Councilman William Greenlee's bill would set up a system mirroring the federal False Claims Act, which authorizes individuals to file complaints against contractors who are defrauding the city and allows them to collect 10 percent to 30 percent of the proceeds.
The bill affords whistleblower protection to anyone who is fired or harassed on the job for reporting false claims, which could range from claims of property damage to personal injury claims.
"The ultimate goal is to cut down on fraud in the city of Philadelphia," Greenlee said. Similar laws are in place in New York City, Washington, and Chicago. The bill will be scheduled for hearing.
In other business:
Council returned to committee a bill that would charge a fee for plastic and other disposable shopping bags. Sponsor Frank DiCicco said several Council members wanted futher consideration of the issue, including a ban on plastic bags.

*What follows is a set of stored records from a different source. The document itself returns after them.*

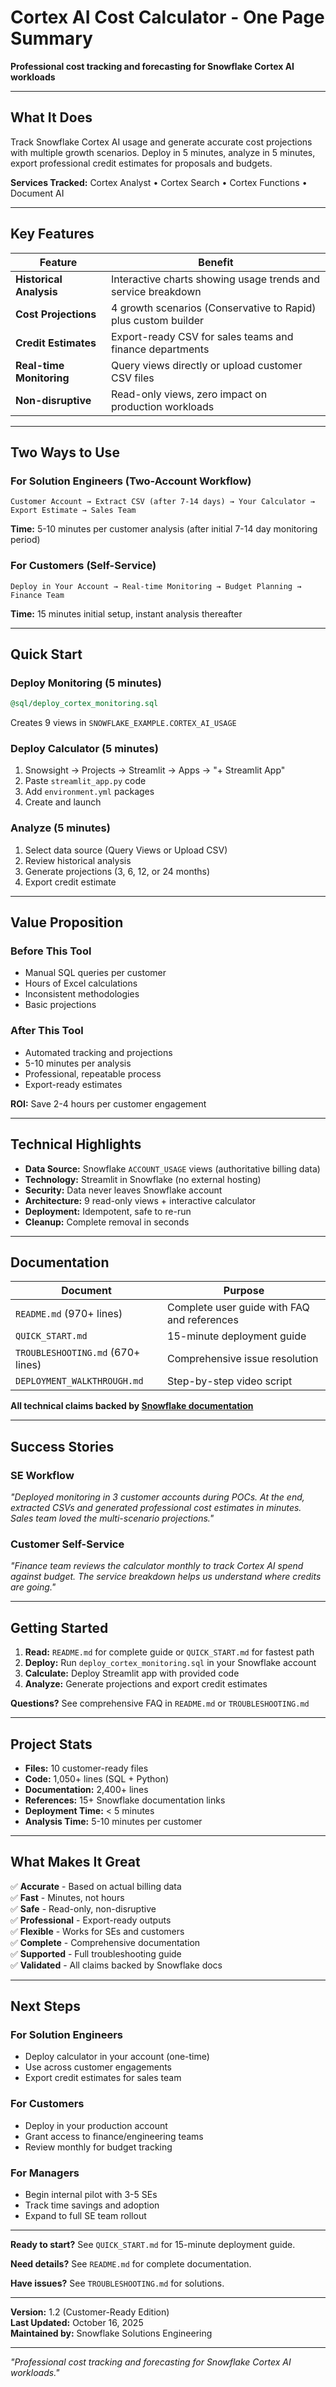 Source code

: # Cortex AI Cost Calculator - One Page Summary

**Professional cost tracking and forecasting for Snowflake Cortex AI workloads**

---

## What It Does

Track Snowflake Cortex AI usage and generate accurate cost projections with multiple growth scenarios. Deploy in 5 minutes, analyze in 5 minutes, export professional credit estimates for proposals and budgets.

**Services Tracked:** Cortex Analyst • Cortex Search • Cortex Functions • Document AI

---

## Key Features

| Feature | Benefit |
|---------|---------|
| **Historical Analysis** | Interactive charts showing usage trends and service breakdown |
| **Cost Projections** | 4 growth scenarios (Conservative to Rapid) plus custom builder |
| **Credit Estimates** | Export-ready CSV for sales teams and finance departments |
| **Real-time Monitoring** | Query views directly or upload customer CSV files |
| **Non-disruptive** | Read-only views, zero impact on production workloads |

---

## Two Ways to Use

### For Solution Engineers (Two-Account Workflow)

```
Customer Account → Extract CSV (after 7-14 days) → Your Calculator → Export Estimate → Sales Team
```

**Time:** 5-10 minutes per customer analysis (after initial 7-14 day monitoring period)

### For Customers (Self-Service)

```
Deploy in Your Account → Real-time Monitoring → Budget Planning → Finance Team
```

**Time:** 15 minutes initial setup, instant analysis thereafter

---

## Quick Start

### Deploy Monitoring (5 minutes)
```sql
@sql/deploy_cortex_monitoring.sql
```
Creates 9 views in `SNOWFLAKE_EXAMPLE.CORTEX_AI_USAGE`

### Deploy Calculator (5 minutes)
1. Snowsight → Projects → Streamlit → Apps → "+ Streamlit App"
2. Paste `streamlit_app.py` code
3. Add `environment.yml` packages
4. Create and launch

### Analyze (5 minutes)
1. Select data source (Query Views or Upload CSV)
2. Review historical analysis
3. Generate projections (3, 6, 12, or 24 months)
4. Export credit estimate

---

## Value Proposition

### Before This Tool
- Manual SQL queries per customer
- Hours of Excel calculations
- Inconsistent methodologies
- Basic projections

### After This Tool
- Automated tracking and projections
- 5-10 minutes per analysis
- Professional, repeatable process
- Export-ready estimates

**ROI:** Save 2-4 hours per customer engagement

---

## Technical Highlights

- **Data Source:** Snowflake `ACCOUNT_USAGE` views (authoritative billing data)
- **Technology:** Streamlit in Snowflake (no external hosting)
- **Security:** Data never leaves Snowflake account
- **Architecture:** 9 read-only views + interactive calculator
- **Deployment:** Idempotent, safe to re-run
- **Cleanup:** Complete removal in seconds

---

## Documentation

| Document | Purpose |
|----------|---------|
| `README.md` (970+ lines) | Complete user guide with FAQ and references |
| `QUICK_START.md` | 15-minute deployment guide |
| `TROUBLESHOOTING.md` (670+ lines) | Comprehensive issue resolution |
| `DEPLOYMENT_WALKTHROUGH.md` | Step-by-step video script |

**All technical claims backed by [Snowflake documentation](https://docs.snowflake.com)**

---

## Success Stories

### SE Workflow
*"Deployed monitoring in 3 customer accounts during POCs. At the end, extracted CSVs and generated professional cost estimates in minutes. Sales team loved the multi-scenario projections."*

### Customer Self-Service
*"Finance team reviews the calculator monthly to track Cortex AI spend against budget. The service breakdown helps us understand where credits are going."*

---

## Getting Started

1. **Read:** `README.md` for complete guide or `QUICK_START.md` for fastest path
2. **Deploy:** Run `deploy_cortex_monitoring.sql` in your Snowflake account
3. **Calculate:** Deploy Streamlit app with provided code
4. **Analyze:** Generate projections and export credit estimates

**Questions?** See comprehensive FAQ in `README.md` or `TROUBLESHOOTING.md`

---

## Project Stats

- **Files:** 10 customer-ready files
- **Code:** 1,050+ lines (SQL + Python)
- **Documentation:** 2,400+ lines
- **References:** 15+ Snowflake documentation links
- **Deployment Time:** < 5 minutes
- **Analysis Time:** 5-10 minutes per customer

---

## What Makes It Great

✅ **Accurate** - Based on actual billing data  
✅ **Fast** - Minutes, not hours  
✅ **Safe** - Read-only, non-disruptive  
✅ **Professional** - Export-ready outputs  
✅ **Flexible** - Works for SEs and customers  
✅ **Complete** - Comprehensive documentation  
✅ **Supported** - Full troubleshooting guide  
✅ **Validated** - All claims backed by Snowflake docs  

---

## Next Steps

### For Solution Engineers
- Deploy calculator in your account (one-time)
- Use across customer engagements
- Export credit estimates for sales team

### For Customers
- Deploy in your production account
- Grant access to finance/engineering teams
- Review monthly for budget tracking

### For Managers
- Begin internal pilot with 3-5 SEs
- Track time savings and adoption
- Expand to full SE team rollout

---

**Ready to start?** See `QUICK_START.md` for 15-minute deployment guide.

**Need details?** See `README.md` for complete documentation.

**Have issues?** See `TROUBLESHOOTING.md` for solutions.

---

**Version:** 1.2 (Customer-Ready Edition)  
**Last Updated:** October 16, 2025  
**Maintained by:** Snowflake Solutions Engineering

---

*"Professional cost tracking and forecasting for Snowflake Cortex AI workloads."*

Councilwoman Jannie L. Blackwell proposed a bill that would allow "multi-seat pedalcycles" that would operate between the Philadelphia Zoo and areas of Fairmount Park including the Please Touch Museum. The pedalcycles feature a bicycle that pulls a two-wheeled carriage. There will be a hearing on this plan on Thursday and the pedalcycles could be in use this summer.
Councilwoman Maria Quiñones Sánchez said she would hold for another week a bill that would force the Nutter administration to restore the wages of about 25 security guards at city-funded homeless shelters. "The mayor asked me to hold it for a week so that they can review other contractual impacts to the legislation," Sánchez said. "In my attempt to work with the administration and review the budget impact, I agreed."